4) distinct函数，将重复的元素去掉，返回不同的元素，并返回一个新的RDD

def distinct(numPartitions: Int)(implicit ord: Ordering[T] = null): RDD[T] = withScope {
map(x => (x, null)).reduceByKey((x, y) => x, numPartitions).map(_._1)
}

具体过程如下所示：

5) repartition函数，对RDD重新分区，并返回一个新的RDD

该方法用于增加或减少RDD的并行度，实际上是通过shuffle来分发数据的

如果想要减少RDD的分区，考虑使用‘coalesce’函数，避免shuffle

def repartition(numPartitions: Int)(implicit ord: Ordering[T] = null): RDD[T] = withScope {
coalesce(numPartitions, shuffle = true)
}

6) coalesce函数，将RDD重新分区并返回一个新的RDD

这个操作是窄依赖，比如，如果你从1000个分区合并为100个分区，这个合并过程并没有shuffle，而是100个新的分区将每个分区将是原来的10个分区。

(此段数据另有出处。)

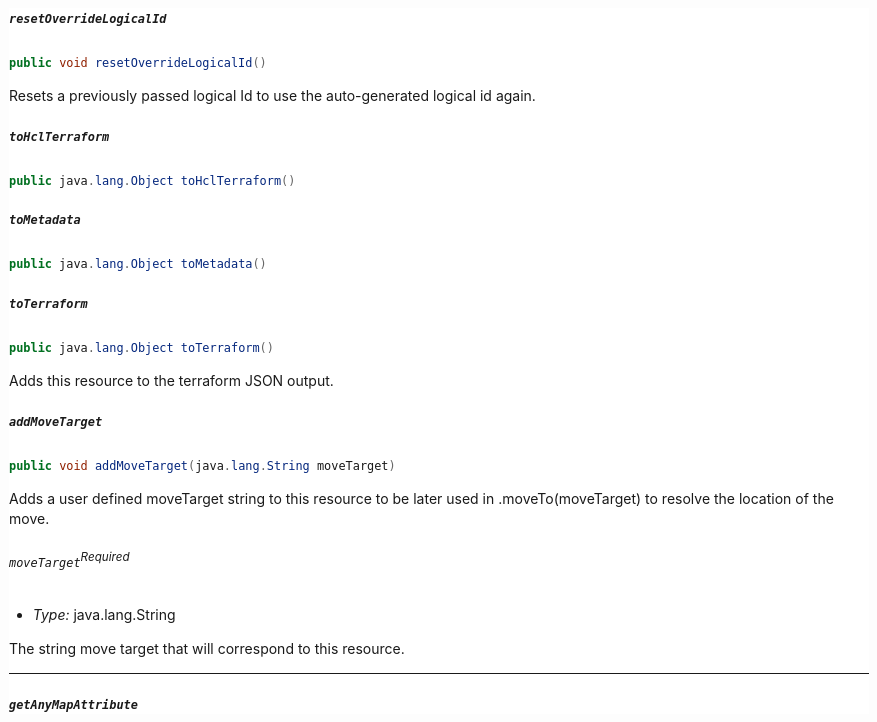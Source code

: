 
##### `resetOverrideLogicalId` <a name="resetOverrideLogicalId" id="@cdktf/provider-opentelekomcloud.natSnatRuleV2.NatSnatRuleV2.resetOverrideLogicalId"></a>

```java
public void resetOverrideLogicalId()
```

Resets a previously passed logical Id to use the auto-generated logical id again.

##### `toHclTerraform` <a name="toHclTerraform" id="@cdktf/provider-opentelekomcloud.natSnatRuleV2.NatSnatRuleV2.toHclTerraform"></a>

```java
public java.lang.Object toHclTerraform()
```

##### `toMetadata` <a name="toMetadata" id="@cdktf/provider-opentelekomcloud.natSnatRuleV2.NatSnatRuleV2.toMetadata"></a>

```java
public java.lang.Object toMetadata()
```

##### `toTerraform` <a name="toTerraform" id="@cdktf/provider-opentelekomcloud.natSnatRuleV2.NatSnatRuleV2.toTerraform"></a>

```java
public java.lang.Object toTerraform()
```

Adds this resource to the terraform JSON output.

##### `addMoveTarget` <a name="addMoveTarget" id="@cdktf/provider-opentelekomcloud.natSnatRuleV2.NatSnatRuleV2.addMoveTarget"></a>

```java
public void addMoveTarget(java.lang.String moveTarget)
```

Adds a user defined moveTarget string to this resource to be later used in .moveTo(moveTarget) to resolve the location of the move.

###### `moveTarget`<sup>Required</sup> <a name="moveTarget" id="@cdktf/provider-opentelekomcloud.natSnatRuleV2.NatSnatRuleV2.addMoveTarget.parameter.moveTarget"></a>

- *Type:* java.lang.String

The string move target that will correspond to this resource.

---

##### `getAnyMapAttribute` <a name="getAnyMapAttribute" id="@cdktf/provider-opentelekomcloud.natSnatRuleV2.NatSnatRuleV2.getAnyMapAttribute"></a>
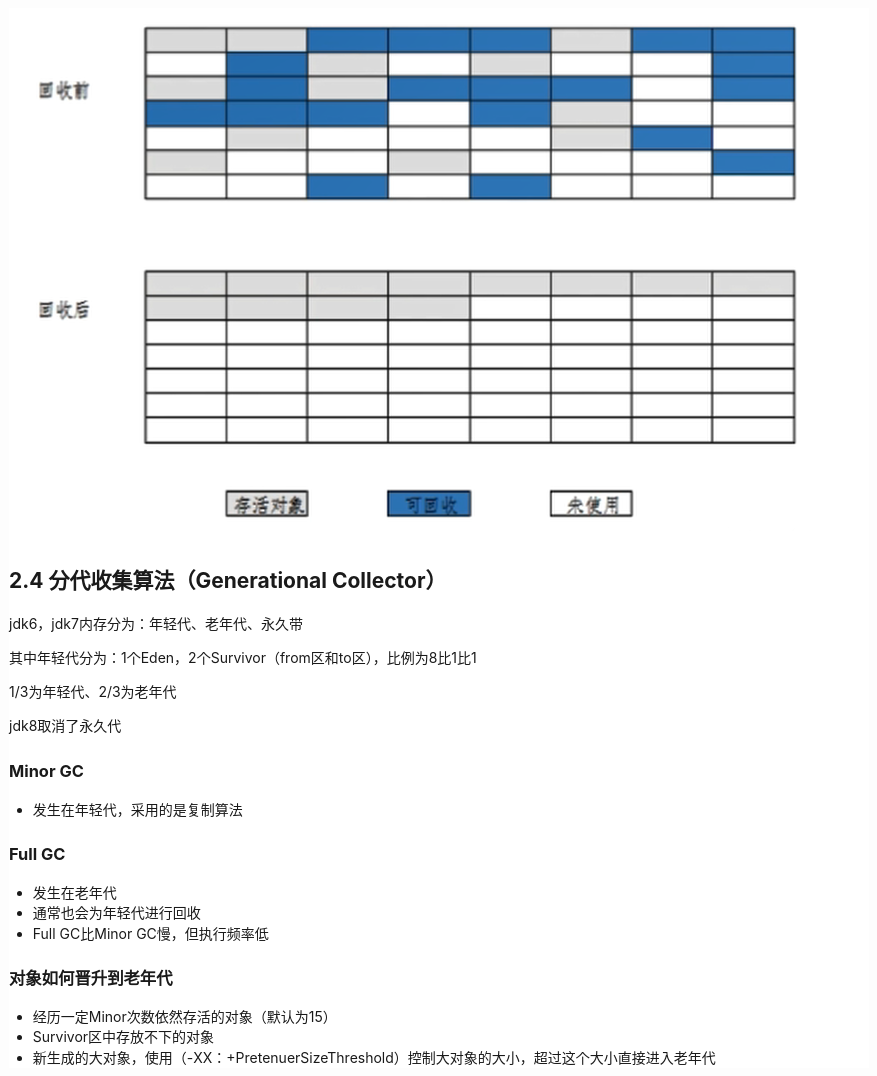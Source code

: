 ![avatar](/assets/9.png)

## 2.4 分代收集算法（Generational Collector）

jdk6，jdk7内存分为：年轻代、老年代、永久带

其中年轻代分为：1个Eden，2个Survivor（from区和to区），比例为8比1比1

1/3为年轻代、2/3为老年代

jdk8取消了永久代

### Minor GC

- 发生在年轻代，采用的是复制算法

### Full GC

- 发生在老年代
- 通常也会为年轻代进行回收
- Full GC比Minor GC慢，但执行频率低

### 对象如何晋升到老年代

- 经历一定Minor次数依然存活的对象（默认为15）
- Survivor区中存放不下的对象
- 新生成的大对象，使用（-XX：+PretenuerSizeThreshold）控制大对象的大小，超过这个大小直接进入老年代
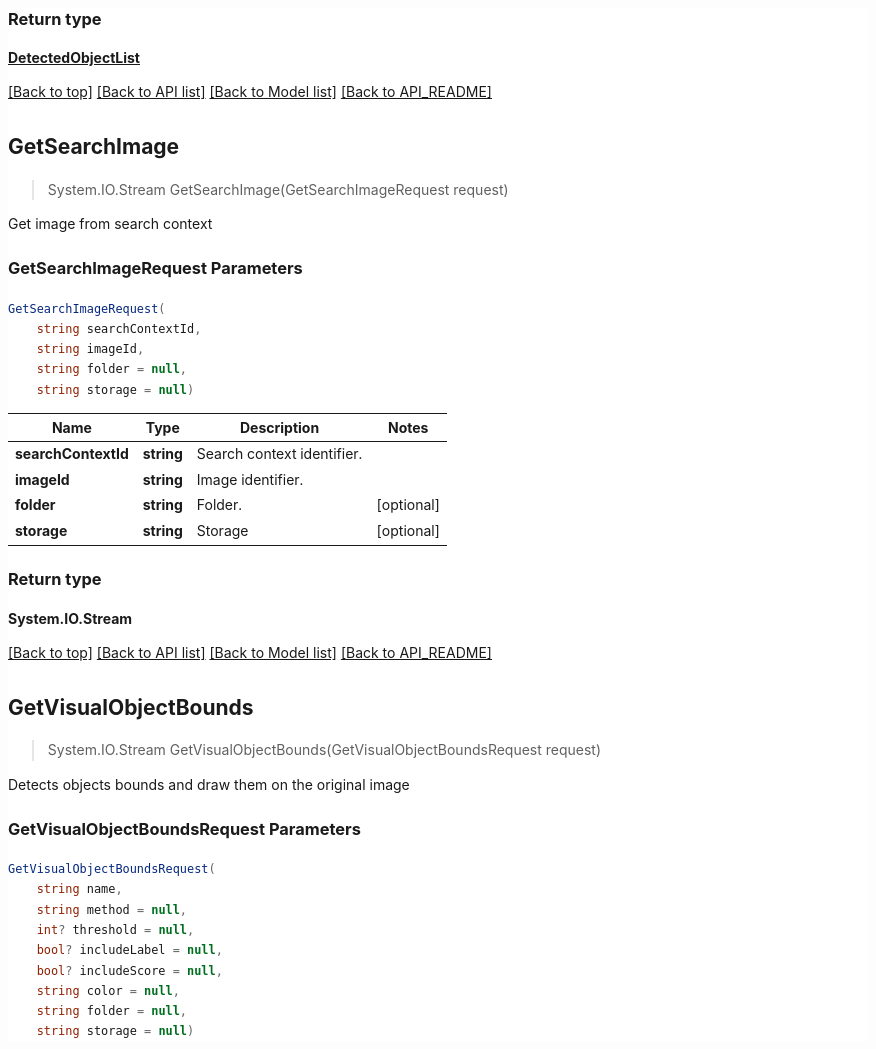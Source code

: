### Return type

[**DetectedObjectList**](DetectedObjectList.md)

[[Back to top]](#) [[Back to API list]](API_README.md#documentation-for-api-endpoints) [[Back to Model list]](API_README.md#documentation-for-models) [[Back to API_README]](API_README.md)

<a name="getsearchimage"></a>
## **GetSearchImage**
> System.IO.Stream GetSearchImage(GetSearchImageRequest request)

Get image from search context

### **GetSearchImageRequest** Parameters
```csharp
GetSearchImageRequest(
    string searchContextId, 
    string imageId, 
    string folder = null, 
    string storage = null)
```

Name | Type | Description  | Notes
------------- | ------------- | ------------- | -------------
 **searchContextId** | **string**| Search context identifier. | 
 **imageId** | **string**| Image identifier. | 
 **folder** | **string**| Folder. | [optional] 
 **storage** | **string**| Storage | [optional] 

### Return type

**System.IO.Stream**

[[Back to top]](#) [[Back to API list]](API_README.md#documentation-for-api-endpoints) [[Back to Model list]](API_README.md#documentation-for-models) [[Back to API_README]](API_README.md)

<a name="getvisualobjectbounds"></a>
## **GetVisualObjectBounds**
> System.IO.Stream GetVisualObjectBounds(GetVisualObjectBoundsRequest request)

Detects objects bounds and draw them on the original image

### **GetVisualObjectBoundsRequest** Parameters
```csharp
GetVisualObjectBoundsRequest(
    string name, 
    string method = null, 
    int? threshold = null, 
    bool? includeLabel = null, 
    bool? includeScore = null, 
    string color = null, 
    string folder = null, 
    string storage = null)
```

def coalesce(numPartitions: Int, shuffle: Boolean = false)(implicit ord: Ordering[T] = null)
    : RDD[T] = withScope {
if (shuffle) {
//从一个随机的分区开始，将数据均匀地分布到新分区上

val distributePartition = (index: Int, items: Iterator[T]) => {
var position = (new Random(index)).nextInt(numPartitions)
      items.map { t =>
position = position + 1
(position, t)
      }
    } : Iterator[(Int, T)]
new CoalescedRDD(
new ShuffledRDD[Int, T, T](mapPartitionsWithIndex(distributePartition),
new HashPartitioner(numPartitions)),
      numPartitions).values
} else {
new CoalescedRDD(this, numPartitions)
}
}

7) sample函数，随机返回RDD的部分样例数据

def sample(
    withReplacement: Boolean,
    fraction: Double,
    seed: Long = Utils.random.nextLong): RDD[T] = withScope {
require(fraction >= 0.0, "Negative fraction value: " + fraction)
if (withReplacement) {
new PartitionwiseSampledRDD[T, T](this, new PoissonSampler[T](fraction), true, seed)
} else {
new PartitionwiseSampledRDD[T, T](this, new BernoulliSampler[T](fraction), true, seed)
}
}

8) sortBy将RDD根据所给的key函数排序，并返回本身，注意不是创建一个新的RDD，同时也说明并不是所有的transformation都是创建一个新的RDD

def sortBy[K](
    f: (T) => K,
    ascending: Boolean = true,
    numPartitions: Int = this.partitions.length)
    (implicit ord: Ordering[K], ctag: ClassTag[K]): RDD[T] = withScope {
this.keyBy[K](f)
      .sortByKey(ascending, numPartitions)
      .values
}

9) glom函数，将每个分区的元素合并成一个数组并返回一个新的RDD

def glom(): RDD[Array[T]] = withScope {
new MapPartitionsRDD[Array[T], T](this, (context, pid, iter) => Iterator(iter.toArray))
}

10) groupByKey函数，返回key和相同key的value结合组成的RDD。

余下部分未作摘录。